■ WORK ITEM: Check every line of the data for the string "Prompt" and copy the ones that have it.

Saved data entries

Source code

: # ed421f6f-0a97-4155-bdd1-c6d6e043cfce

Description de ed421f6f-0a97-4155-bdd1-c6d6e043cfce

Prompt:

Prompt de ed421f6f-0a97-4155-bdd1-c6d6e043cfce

■ WRITTEN SOLUTION:
Prompt:
Prompt de ed421f6f-0a97-4155-bdd1-c6d6e043cfce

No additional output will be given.